Isto passava se em de janeiro, e a minha resposta é dada em 8, e apesar de se ter já marcado um praso para a resposta, nada fazia suppor ainda a precipitação dos acontecimentos, e por isso o meu collega o sr. ministro da marinha, sem faltar á verdade, do que é incapaz, no dia 7 declarava á camara, que a situação era grave e melindrosa, mas não excluia a hypotheee da possibilidade de uma solução amigavel, e tanto assim que o governo inglez, na ultima nota dirigida ao governo de Portugal, faltava na necessidade de estabelecer um accordo. A isto se limitou a parte essencial da declaração que o sr. ministro da marinha proferiu no dia 8 perante esta camara.

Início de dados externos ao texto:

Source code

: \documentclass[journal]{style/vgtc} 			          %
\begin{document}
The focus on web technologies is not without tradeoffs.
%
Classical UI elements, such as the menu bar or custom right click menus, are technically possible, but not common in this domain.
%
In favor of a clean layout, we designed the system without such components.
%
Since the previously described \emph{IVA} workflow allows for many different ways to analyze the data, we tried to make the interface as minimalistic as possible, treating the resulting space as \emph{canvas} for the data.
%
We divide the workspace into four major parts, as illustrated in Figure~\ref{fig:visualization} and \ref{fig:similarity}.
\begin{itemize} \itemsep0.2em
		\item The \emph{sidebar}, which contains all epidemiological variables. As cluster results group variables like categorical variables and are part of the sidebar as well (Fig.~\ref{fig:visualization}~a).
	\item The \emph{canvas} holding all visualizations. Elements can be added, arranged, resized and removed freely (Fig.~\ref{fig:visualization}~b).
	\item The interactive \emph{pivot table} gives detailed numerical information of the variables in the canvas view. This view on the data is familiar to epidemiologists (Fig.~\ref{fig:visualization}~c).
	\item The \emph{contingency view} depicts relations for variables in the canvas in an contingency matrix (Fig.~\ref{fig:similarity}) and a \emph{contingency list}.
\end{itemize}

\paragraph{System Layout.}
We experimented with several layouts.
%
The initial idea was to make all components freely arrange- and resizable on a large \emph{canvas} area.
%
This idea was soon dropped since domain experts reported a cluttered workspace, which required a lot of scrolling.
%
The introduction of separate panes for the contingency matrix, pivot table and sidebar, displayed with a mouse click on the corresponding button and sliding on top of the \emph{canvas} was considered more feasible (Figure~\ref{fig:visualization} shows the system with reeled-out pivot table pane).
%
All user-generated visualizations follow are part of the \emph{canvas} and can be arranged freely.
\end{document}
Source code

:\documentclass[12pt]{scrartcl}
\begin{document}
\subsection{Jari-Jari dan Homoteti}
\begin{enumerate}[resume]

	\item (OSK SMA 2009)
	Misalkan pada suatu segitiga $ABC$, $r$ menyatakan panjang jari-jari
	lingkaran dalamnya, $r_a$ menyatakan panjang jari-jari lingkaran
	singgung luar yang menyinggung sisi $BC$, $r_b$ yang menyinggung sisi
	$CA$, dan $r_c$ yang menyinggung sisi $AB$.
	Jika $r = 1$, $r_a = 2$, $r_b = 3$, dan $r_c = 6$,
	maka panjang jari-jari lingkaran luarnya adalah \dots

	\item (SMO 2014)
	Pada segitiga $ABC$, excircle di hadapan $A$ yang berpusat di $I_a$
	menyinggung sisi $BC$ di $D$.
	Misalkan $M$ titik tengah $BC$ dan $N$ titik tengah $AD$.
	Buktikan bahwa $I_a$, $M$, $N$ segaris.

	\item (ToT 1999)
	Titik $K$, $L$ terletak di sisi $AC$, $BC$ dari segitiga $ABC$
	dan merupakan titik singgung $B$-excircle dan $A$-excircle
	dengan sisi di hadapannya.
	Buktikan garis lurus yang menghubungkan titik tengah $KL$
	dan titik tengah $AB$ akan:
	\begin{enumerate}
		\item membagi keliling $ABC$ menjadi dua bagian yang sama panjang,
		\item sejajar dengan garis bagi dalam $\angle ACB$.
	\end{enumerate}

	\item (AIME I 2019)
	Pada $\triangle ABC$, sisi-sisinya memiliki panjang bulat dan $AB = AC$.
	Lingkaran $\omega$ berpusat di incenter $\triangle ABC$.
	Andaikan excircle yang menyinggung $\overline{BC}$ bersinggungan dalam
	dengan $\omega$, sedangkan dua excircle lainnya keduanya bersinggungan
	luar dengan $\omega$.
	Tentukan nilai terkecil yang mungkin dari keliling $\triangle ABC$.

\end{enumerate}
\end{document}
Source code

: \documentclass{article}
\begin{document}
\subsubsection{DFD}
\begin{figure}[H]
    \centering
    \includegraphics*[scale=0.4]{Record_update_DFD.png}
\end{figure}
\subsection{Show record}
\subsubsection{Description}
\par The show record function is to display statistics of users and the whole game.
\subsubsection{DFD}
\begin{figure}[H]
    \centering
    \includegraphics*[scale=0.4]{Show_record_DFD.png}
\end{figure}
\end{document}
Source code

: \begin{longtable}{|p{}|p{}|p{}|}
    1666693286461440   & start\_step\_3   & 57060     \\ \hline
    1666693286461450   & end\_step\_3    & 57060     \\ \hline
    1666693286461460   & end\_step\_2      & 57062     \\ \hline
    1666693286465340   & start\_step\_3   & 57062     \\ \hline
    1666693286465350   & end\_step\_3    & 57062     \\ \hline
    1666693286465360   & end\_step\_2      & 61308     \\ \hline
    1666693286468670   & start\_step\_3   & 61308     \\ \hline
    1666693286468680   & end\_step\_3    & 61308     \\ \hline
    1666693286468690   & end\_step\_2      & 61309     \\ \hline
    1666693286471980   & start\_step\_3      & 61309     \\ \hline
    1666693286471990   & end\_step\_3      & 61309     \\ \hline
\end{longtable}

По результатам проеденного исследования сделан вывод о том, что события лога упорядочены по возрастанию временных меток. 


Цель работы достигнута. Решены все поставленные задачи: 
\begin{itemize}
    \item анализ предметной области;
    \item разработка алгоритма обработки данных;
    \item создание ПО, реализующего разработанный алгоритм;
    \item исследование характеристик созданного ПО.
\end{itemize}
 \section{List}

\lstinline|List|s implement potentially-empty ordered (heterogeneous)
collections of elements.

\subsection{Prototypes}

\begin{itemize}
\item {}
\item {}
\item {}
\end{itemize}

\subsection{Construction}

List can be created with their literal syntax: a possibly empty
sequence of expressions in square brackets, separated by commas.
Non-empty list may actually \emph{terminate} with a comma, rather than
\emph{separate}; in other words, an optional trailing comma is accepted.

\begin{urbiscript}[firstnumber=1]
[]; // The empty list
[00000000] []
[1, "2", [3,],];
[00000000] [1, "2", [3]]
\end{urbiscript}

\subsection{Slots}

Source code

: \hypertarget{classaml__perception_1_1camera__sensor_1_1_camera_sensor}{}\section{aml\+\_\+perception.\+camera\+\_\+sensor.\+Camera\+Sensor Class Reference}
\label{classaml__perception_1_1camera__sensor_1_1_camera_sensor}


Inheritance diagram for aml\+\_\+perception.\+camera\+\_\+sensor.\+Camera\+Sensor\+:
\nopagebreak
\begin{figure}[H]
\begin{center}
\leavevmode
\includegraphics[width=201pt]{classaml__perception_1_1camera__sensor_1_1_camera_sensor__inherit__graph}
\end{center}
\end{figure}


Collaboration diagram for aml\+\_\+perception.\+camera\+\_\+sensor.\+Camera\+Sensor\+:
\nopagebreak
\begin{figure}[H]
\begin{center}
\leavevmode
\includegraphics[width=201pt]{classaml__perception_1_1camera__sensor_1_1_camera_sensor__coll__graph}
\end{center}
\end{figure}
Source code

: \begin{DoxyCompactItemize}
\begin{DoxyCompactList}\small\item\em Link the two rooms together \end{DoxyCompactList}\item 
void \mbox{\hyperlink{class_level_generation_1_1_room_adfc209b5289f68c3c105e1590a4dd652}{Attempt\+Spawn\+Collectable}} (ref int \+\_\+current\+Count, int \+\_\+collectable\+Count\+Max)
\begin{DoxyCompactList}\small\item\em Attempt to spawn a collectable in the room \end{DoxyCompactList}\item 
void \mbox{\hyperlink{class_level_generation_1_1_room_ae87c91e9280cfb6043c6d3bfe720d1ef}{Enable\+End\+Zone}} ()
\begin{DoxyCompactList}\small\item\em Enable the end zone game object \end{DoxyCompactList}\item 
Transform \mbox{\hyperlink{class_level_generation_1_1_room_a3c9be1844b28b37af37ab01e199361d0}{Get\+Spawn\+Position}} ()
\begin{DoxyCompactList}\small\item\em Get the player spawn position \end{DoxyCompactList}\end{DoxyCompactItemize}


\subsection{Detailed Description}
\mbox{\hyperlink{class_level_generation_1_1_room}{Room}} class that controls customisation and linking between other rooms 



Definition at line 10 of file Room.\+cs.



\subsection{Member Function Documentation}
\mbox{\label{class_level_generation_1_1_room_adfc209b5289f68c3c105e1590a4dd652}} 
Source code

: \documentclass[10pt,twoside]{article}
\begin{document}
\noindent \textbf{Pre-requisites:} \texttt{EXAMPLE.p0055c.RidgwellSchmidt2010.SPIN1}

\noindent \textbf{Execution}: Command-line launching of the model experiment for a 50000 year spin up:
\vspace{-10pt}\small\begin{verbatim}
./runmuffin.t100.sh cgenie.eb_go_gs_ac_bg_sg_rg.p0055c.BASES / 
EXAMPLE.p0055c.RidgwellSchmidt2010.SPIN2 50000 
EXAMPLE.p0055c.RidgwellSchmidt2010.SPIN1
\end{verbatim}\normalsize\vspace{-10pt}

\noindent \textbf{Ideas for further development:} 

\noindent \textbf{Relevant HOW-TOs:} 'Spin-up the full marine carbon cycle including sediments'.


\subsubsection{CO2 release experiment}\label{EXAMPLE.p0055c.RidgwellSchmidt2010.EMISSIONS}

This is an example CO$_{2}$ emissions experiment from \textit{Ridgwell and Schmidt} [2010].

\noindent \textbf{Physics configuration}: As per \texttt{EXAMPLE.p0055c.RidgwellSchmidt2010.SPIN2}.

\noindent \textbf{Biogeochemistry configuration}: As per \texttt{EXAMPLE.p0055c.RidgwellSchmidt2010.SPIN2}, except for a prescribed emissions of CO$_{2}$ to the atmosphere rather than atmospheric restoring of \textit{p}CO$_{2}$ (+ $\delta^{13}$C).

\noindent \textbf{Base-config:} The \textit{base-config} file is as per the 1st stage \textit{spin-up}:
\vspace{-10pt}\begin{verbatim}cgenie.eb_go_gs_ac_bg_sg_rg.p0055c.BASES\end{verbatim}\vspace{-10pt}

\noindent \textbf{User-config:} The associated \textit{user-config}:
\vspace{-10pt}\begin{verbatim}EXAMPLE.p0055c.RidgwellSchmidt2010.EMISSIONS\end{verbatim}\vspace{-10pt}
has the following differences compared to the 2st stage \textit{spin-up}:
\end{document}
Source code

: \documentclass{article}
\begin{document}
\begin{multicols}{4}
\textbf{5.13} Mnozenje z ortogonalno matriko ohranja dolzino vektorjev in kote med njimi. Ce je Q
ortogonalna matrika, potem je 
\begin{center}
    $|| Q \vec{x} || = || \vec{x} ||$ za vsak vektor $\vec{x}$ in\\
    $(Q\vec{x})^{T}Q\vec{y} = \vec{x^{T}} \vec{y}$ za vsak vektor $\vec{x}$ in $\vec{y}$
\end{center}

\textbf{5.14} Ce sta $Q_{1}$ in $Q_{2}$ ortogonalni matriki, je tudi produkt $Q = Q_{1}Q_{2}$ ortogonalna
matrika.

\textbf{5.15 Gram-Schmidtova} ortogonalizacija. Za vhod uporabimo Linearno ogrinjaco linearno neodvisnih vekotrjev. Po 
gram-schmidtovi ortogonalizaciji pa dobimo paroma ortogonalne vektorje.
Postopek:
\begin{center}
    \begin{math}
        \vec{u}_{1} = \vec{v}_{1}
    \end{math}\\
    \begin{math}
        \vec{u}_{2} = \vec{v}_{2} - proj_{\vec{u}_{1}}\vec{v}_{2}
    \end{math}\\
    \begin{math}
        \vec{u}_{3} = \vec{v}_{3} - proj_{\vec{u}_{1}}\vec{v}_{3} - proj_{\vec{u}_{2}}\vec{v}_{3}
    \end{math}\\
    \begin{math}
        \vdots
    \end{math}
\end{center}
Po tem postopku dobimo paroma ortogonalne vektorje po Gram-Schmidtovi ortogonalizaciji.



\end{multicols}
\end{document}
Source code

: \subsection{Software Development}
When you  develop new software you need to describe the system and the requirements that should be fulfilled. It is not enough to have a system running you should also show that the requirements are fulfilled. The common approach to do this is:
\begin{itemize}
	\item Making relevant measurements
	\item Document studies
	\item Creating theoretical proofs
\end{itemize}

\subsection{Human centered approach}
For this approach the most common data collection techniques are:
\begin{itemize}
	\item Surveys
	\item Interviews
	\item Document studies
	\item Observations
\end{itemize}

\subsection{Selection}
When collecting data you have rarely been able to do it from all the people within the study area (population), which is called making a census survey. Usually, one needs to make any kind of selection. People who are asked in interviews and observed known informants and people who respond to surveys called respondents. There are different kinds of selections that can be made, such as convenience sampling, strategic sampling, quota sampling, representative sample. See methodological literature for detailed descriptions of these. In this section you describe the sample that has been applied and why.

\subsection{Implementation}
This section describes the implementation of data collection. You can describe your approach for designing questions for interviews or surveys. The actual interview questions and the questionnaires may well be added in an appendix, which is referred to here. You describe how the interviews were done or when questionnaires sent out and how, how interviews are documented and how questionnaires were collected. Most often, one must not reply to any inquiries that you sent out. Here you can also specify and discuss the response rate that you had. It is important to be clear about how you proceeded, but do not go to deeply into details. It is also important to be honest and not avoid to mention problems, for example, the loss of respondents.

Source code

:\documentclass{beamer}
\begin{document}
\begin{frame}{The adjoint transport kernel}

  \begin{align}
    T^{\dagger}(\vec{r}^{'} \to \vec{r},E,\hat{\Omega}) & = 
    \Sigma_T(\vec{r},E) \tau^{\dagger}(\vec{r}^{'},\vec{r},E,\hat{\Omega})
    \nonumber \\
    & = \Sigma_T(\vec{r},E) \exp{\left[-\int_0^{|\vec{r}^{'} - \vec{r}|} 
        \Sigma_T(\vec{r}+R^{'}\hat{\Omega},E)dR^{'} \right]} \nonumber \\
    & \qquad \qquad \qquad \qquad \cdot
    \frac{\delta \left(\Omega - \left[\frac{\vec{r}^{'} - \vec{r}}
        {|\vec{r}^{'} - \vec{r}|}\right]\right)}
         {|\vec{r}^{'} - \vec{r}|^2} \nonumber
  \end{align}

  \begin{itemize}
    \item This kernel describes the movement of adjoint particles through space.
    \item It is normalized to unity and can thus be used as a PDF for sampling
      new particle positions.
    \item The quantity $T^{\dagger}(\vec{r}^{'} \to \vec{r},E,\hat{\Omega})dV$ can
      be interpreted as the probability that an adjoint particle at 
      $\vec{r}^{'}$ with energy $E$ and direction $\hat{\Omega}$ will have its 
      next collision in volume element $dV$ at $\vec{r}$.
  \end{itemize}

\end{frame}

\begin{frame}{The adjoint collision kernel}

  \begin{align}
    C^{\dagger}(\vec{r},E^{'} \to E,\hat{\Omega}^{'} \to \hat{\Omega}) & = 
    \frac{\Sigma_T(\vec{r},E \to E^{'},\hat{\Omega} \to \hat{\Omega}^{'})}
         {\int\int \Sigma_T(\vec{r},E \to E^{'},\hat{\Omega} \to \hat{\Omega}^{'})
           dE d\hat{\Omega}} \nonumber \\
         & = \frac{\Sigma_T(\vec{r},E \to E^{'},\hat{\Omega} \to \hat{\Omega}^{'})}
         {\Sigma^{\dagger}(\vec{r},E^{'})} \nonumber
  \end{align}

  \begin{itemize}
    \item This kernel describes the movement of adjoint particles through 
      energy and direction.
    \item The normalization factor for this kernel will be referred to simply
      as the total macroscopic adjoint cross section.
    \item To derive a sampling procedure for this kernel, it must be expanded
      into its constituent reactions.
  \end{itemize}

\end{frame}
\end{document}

No dia 10, porém quando de londres nos vinham telegrammas da Agencia Reuter, dizendo-se auctorisada e assumindo assim um caracter officioso, dizendo que a questão se encaminhava para uma solução amigavel, sendo a minha resposta prova do espirito conciliador que nos animava, e dando base sufficiente para o proseguimento das negociações, recebia eu o seguinte memorandum, que me foi directamente entregue pelo ministro de Sua Magestade Britannica:

«O governo de Sua Magestade Britannica soube com prazer que a resposta do governo portuguez é em principio uma resposta affirmativa ás indicações que lhe foram dirigidas, mas antes de acceitar esta resposta como satisfactoria o governo britannico precisa de saber que foram enviadas instrucções precisas ás auctoridades portuguezas em Moçambique com referencia aos actos de força e ao exercicio de jurisdicção que ali subsistem actualmente e de que o governo de Sua Magestade já se queixou, e bem assim relativamente a novos procedimentos da mesma natureza. Essas instrucções devem comprehender o retrocesso para o sul do Ruo das forças portuguezas que se encontram actualmente no territorio dos makololos, a suppressão da auctoridade que ahi é exercida e tambem a suppressão de todas as estações militares nos territorios de Matabelle e de Machona.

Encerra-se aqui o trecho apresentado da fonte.